Both men have scored lately. Watching to see how they and any other Jets figuring they’re not in the top eight perform in the home stretch will be interesting to say the least.

Calder race

Patrik Laine brought a bright beacon of hope into the City of Winnipeg, and even if the team is out of playoff contention he’s still a leader for one of the NHL’s most revered awards: The Calder Trophy.

Selected by hockey writers, the award is for the most outstanding rookie in a given season. Laine’s incredible scoring has him right in the thick of it despite being up against one of the strongest freshman classes the league has seen in a long time.

Auston Matthews, Mitch Marner, Zach Werenski and Matt Murray would each make a logical Calder choice, but Winnipeg’s sniper has a slight edge, depending who you ask.

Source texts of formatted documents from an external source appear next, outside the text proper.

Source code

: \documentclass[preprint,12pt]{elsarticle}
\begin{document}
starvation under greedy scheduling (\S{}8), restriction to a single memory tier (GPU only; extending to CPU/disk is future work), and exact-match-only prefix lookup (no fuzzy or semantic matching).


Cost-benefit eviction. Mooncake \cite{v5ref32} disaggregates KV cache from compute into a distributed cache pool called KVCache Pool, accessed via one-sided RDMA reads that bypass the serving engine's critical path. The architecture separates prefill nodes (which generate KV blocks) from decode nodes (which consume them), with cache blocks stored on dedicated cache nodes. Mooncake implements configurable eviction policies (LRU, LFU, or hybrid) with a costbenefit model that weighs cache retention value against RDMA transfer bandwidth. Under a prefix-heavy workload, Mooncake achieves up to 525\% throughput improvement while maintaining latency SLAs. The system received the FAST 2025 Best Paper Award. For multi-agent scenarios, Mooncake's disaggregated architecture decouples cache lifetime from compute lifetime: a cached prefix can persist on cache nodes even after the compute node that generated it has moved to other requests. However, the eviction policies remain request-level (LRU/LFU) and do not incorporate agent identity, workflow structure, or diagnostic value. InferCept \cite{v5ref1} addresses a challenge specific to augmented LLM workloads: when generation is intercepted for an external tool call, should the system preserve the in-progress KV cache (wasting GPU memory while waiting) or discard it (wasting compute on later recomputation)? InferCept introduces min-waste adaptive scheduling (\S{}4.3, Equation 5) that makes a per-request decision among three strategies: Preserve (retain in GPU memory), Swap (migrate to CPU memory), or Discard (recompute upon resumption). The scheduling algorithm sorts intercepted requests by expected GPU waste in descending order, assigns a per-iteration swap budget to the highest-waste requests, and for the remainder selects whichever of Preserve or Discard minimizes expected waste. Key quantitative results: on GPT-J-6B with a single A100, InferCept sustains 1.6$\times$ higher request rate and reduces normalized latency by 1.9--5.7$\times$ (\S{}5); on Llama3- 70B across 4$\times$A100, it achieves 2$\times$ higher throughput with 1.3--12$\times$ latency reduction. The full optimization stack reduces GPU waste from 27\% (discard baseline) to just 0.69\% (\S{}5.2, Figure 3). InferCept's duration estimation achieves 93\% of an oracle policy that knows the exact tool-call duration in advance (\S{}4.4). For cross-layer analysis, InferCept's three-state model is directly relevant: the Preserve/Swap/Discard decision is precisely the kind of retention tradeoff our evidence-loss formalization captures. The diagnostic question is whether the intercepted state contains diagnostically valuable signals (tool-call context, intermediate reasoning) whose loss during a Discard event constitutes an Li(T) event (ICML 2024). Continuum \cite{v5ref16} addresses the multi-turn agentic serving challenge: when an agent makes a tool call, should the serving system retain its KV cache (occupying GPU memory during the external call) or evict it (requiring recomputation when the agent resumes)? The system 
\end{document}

He leads all rookies with 33 goals and 60 points, despite missing eight games with a concussion in the middle of the season.

He has also, as his coach notes, been improving steadily on the defensive side of the puck—turnovers aside—in addition to throwing 69 checks, shedding countless others from top defenders, and winning battles like a much more experienced pro.

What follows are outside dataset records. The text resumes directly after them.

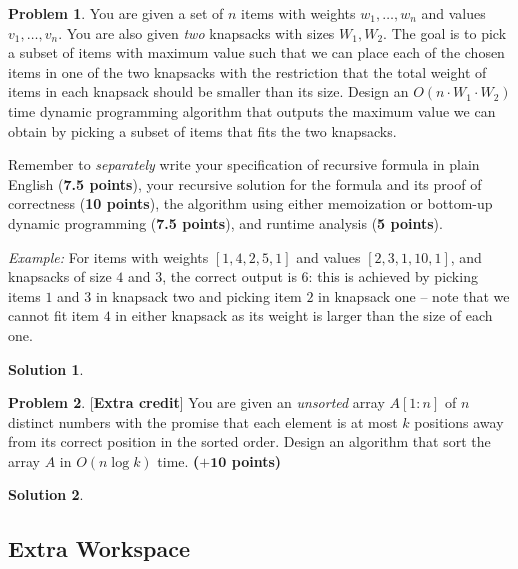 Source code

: \documentclass{article}
\theoremstyle{definition}
\newtheorem{problem}{Problem}
\newtheorem*{solution*}{Solution}
\newenvironment{solution}{\begin{solution*}}{{} \end{solution*}}
\newcommand{\grade}[1]{\hfill{\textbf{($\mathbf{#1}$ points)}}}
\begin{document}
\newpage
\begin{problem}\label{DP}
	You are given a set of $n$ items with weights $w_1,\ldots,w_n$ and values $v_1,\ldots,v_n$. You are also given \emph{two} knapsacks with sizes $W_1,W_2$. The goal is to pick a subset of items with maximum value such that 
	we can place each of the chosen items in one of the two knapsacks with the restriction that the total weight of items in each knapsack should be smaller than its size. Design an $O(n \cdot W_1 \cdot W_2)$ time dynamic programming algorithm
	that outputs the maximum value we can obtain by picking a subset of items that fits the two knapsacks.
	
	Remember to \emph{separately} write your specification of recursive formula in plain English (\textbf{7.5 points}), your recursive solution for the formula and its proof of correctness (\textbf{10 points}), the algorithm using either memoization 
	or bottom-up dynamic programming (\textbf{7.5 points}), and runtime analysis (\textbf{5 points}). 
	
	\emph{Example:} For items with weights $[1,4,2,5,1]$ and values $[2,3,1,10,1]$, and knapsacks of size $4$ and $3$, the correct output is $6$: this is achieved by picking items $1$ and $3$ in knapsack two and picking item $2$ in knapsack one -- note that we cannot fit item $4$ in either knapsack as its weight is larger than the size of each one.  


\end{problem}

 
 \begin{solution}
\end{solution}

\newpage

\begin{problem}\label{extra}[\textbf{Extra credit}]
	You are given an \emph{unsorted} array $A[1:n]$ of $n$ distinct numbers with the promise that each element is at most $k$ positions away from its correct position in the sorted order. 
	Design an algorithm that sort the array $A$ in $O(n\log{k})$ time. \grade{+10}

\end{problem}

\begin{solution}
\end{solution}

\newpage
\subsection*{Extra Workspace}
\end{document}
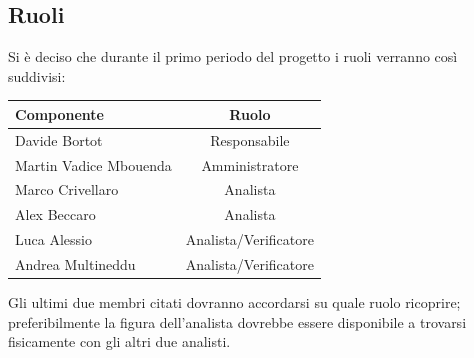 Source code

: \documentclass[a4paper,11pt]{article}
\begin{document}
		\subsection{Ruoli}
		Si è deciso che durante il primo periodo del progetto i ruoli verranno così suddivisi:
		\begin{table}[h!]			
		\begin{center}
			\begin{tabular}{l c}
			\textbf{Componente} & \textbf{Ruolo}\\
			\midrule
			Davide Bortot & Responsabile\\
			Martin Vadice Mbouenda & Amministratore\\
			Marco Crivellaro & Analista\\
			Alex Beccaro & Analista\\
			Luca Alessio & Analista/Verificatore\\
			Andrea Multineddu & Analista/Verificatore\\
			\midrule
			\end{tabular}
		\end{center}
		\end{table}
		\newline
		Gli ultimi due membri citati dovranno accordarsi su quale ruolo ricoprire; preferibilmente la figura dell'analista dovrebbe essere disponibile a trovarsi fisicamente con gli altri due analisti.
\end{document}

He has admitted it would be nice to win the individual award, but continues to reinforce that his attitude lies more to the side of confidence than cockiness as he humbly insists the team’s success remains his primary concern.

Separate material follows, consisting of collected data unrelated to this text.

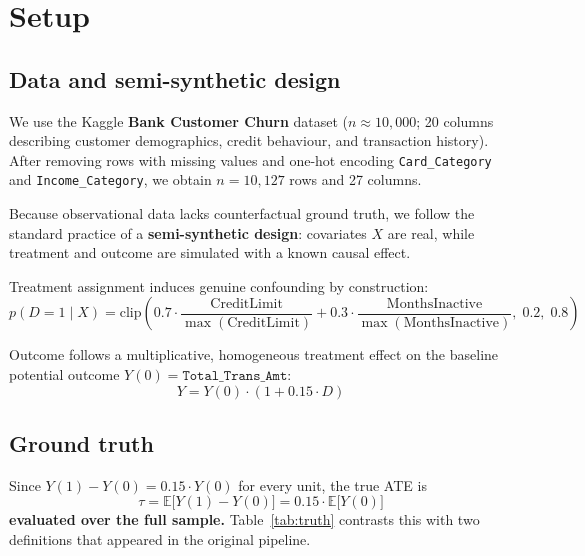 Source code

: \documentclass[11pt]{article}
\begin{document}
\section{Setup}

\subsection{Data and semi-synthetic design}

We use the Kaggle \textbf{Bank Customer Churn} dataset ($n \approx 10{,}000$; 20 columns describing customer demographics, credit behaviour, and transaction history). After removing rows with missing values and one-hot encoding \texttt{Card\_Category} and \texttt{Income\_Category}, we obtain $n = 10{,}127$ rows and 27 columns.

Because observational data lacks counterfactual ground truth, we follow the standard practice of a \textbf{semi-synthetic design}: covariates $X$ are real, while treatment and outcome are simulated with a known causal effect.

Treatment assignment induces genuine confounding by construction:
\begin{equation}
p(D=1 \mid X) = \mathrm{clip}\!\left(0.7 \cdot \frac{\text{CreditLimit}}{\max(\text{CreditLimit})} + 0.3 \cdot \frac{\text{MonthsInactive}}{\max(\text{MonthsInactive})},\; 0.2,\; 0.8\right)
\end{equation}

Outcome follows a multiplicative, homogeneous treatment effect on the baseline potential outcome $Y(0) = \texttt{Total\_Trans\_Amt}$:
\begin{equation}
Y = Y(0) \cdot (1 + 0.15 \cdot D)
\end{equation}

\subsection{Ground truth}

Since $Y(1) - Y(0) = 0.15 \cdot Y(0)$ for every unit, the true ATE is
\begin{equation}
\tau = \mathbb{E}\bigl[Y(1) - Y(0)\bigr] = 0.15 \cdot \mathbb{E}\bigl[Y(0)\bigr]
\end{equation}
\textbf{evaluated over the full sample.} Table~\ref{tab:truth} contrasts this with two definitions that appeared in the original pipeline.
\end{document}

Laine’s an entertaining player who makes the Jets worth watching even when hope is lost. No matter how quiet the MTS Centre gets, fans will jump out of their seat when he scores.

Good hockey left to be played

Just because the team’s playoff push didn’t payoff doesn’t mean the players will swap their skates for tracks and start tanking.

Not only does it go against the nature of competitive pro athletes, but if the luck that landed Winnipeg the second overall pick after a sixth-place finish last season holds any morsel of a lesson, it’s that tanking doesn’t work—or at least a decent pick can be made after finishing anywhere near the bottom of the league. The Jets have been inconsistent enough all year to ensure that, and they’re also a group of characters who are noticeably bugged by losing.

Don’t expect them to roll over as the season winds down—the Jets, embattled though they are, have some fuel left in the tank, and there’s plenty of good hockey left to be played.

This is Winnipeg

It’s not Edmonton, where they endured a 10-season playoff drought, or even Toronto where it’s been three seasons since they started a playoff game.

This is Winnipeg, and even if the Jets were swept, they cracked the playoffs in 2014-15, so the build towards a decent run is still early.

The Jets have five 20 goal-scorers and were just a few win streaks away from the post-season this year. There’s plenty to be optimistic about within the greatest disappointment of the season—obviously it’s hard not making it, but not every team does.

Winnipeg is a hockey town where fans have certain expectations, but as such, they also have an understanding that not every year can be ‘the year.’

The energy at the MTS Centre won’t reach white-out hysteria, but the team on the ice next year will look at lot like the team on the ice near the end of this year, in all likelihood, and is worth supporting.